Lama nian saya tidak menikmati kota Malang. Kota sejuk ini telah mewarnai hidup saya lima tahun terakhir. Di sini saya mendapatkan pengalaman baru dalam bekerja dengan semangat berjuang dan berkorban yang selalu didengungkan pemimpin kampus. Begitu juga, saya memperoleh sejumlah kolega yang banyak bergelar kiyai. Suasana kampus yang dilengkapi dengan ma’had menambah suasana perguruan tinggi Islam negeri yang setahun lalu diresmikan presiden SBY itu semakin religius. Sebagai dosen baru yang belum lama ini genap lima tahun mengabdikan diri, saya patut bersyukur karena telah mendapat kepercayaan untuk mengendalikan sebuah lembaga yang bernaung di bawah rektor. Tugas ini sebenarnya berat, apalagi saya masih kuliah di Semarang dan merasa belum saatnya bergaul dengan orang-orang besar. Tetapi, amanah ini tentu harus saya jalankan sebaik mungkin agar kelak dapat menorehkan sejarah yang dapat dikenang oleh para penerus.
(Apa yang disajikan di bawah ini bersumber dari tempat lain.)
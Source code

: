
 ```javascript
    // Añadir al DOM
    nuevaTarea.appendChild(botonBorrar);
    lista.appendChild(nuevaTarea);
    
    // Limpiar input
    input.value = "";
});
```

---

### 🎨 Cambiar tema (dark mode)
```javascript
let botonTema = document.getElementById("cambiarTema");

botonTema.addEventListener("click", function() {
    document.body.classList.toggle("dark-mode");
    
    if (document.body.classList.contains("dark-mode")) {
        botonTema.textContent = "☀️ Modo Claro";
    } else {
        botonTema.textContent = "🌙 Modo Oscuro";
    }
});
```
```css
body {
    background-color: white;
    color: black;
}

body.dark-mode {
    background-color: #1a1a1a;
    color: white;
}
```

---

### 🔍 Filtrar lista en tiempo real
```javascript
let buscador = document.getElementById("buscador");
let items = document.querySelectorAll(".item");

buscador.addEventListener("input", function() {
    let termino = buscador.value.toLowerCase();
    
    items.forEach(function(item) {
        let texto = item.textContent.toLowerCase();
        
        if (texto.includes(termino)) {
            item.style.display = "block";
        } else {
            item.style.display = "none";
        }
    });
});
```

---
Bulan Februari ini saya mengambil kesempatan untuk berkunjung ke Malang bersama keluarga. Ini merupakan kali pertama saya melakukannya sejak mengasingkan diri untuk ‘bertapa’ di Semarang. Senang sekali rasanya ketika saya dapat menjalin tali silaturrahmi dengan kawan-kawan di kampus yang sudah lama tidak bertemu. Namun, ada hal lain yang tidak dapat saya tahan kebahagiaannya, yakni berkunjung ke tetangga di kampung saya bersama isteri dan kedua anak saya. Para tetangga itu begitu “histeris” ketika bertemu lagi dengan anggota keluarga saya. Pak Jo, misalnya, langsung menggendong Taqi, anak kedua saya, dan mengajaknya ke toko kue. Adapun bu Sum, istri pak Jo, memeluk isteri saya begitu erat dengan linangan air mata seperti sudah sewindu tidak bertemu (wah, seperti sinetron saja). Sekedar info, pak Jo adalah orang pertama yang menampung saya ketika awal-awal saya menginjakkan kaki di Malang. Waktu itu saya sedang mencari kos di sekitar kampus. Kebetulan ada kenalan baru sesama dosen yang rumahnya dekat dengan Pak Jo. Jadilah saya tinggal bersama mereka selama 1,5 tahun. Karena cukup lama bergaul dengan keluarga ini, mereka bahkan sudah menganggap saya sebagai anak sendiri. Saya sering mendapat makanan dan kue gratis (ini dia yang dicari anak kos…he..he).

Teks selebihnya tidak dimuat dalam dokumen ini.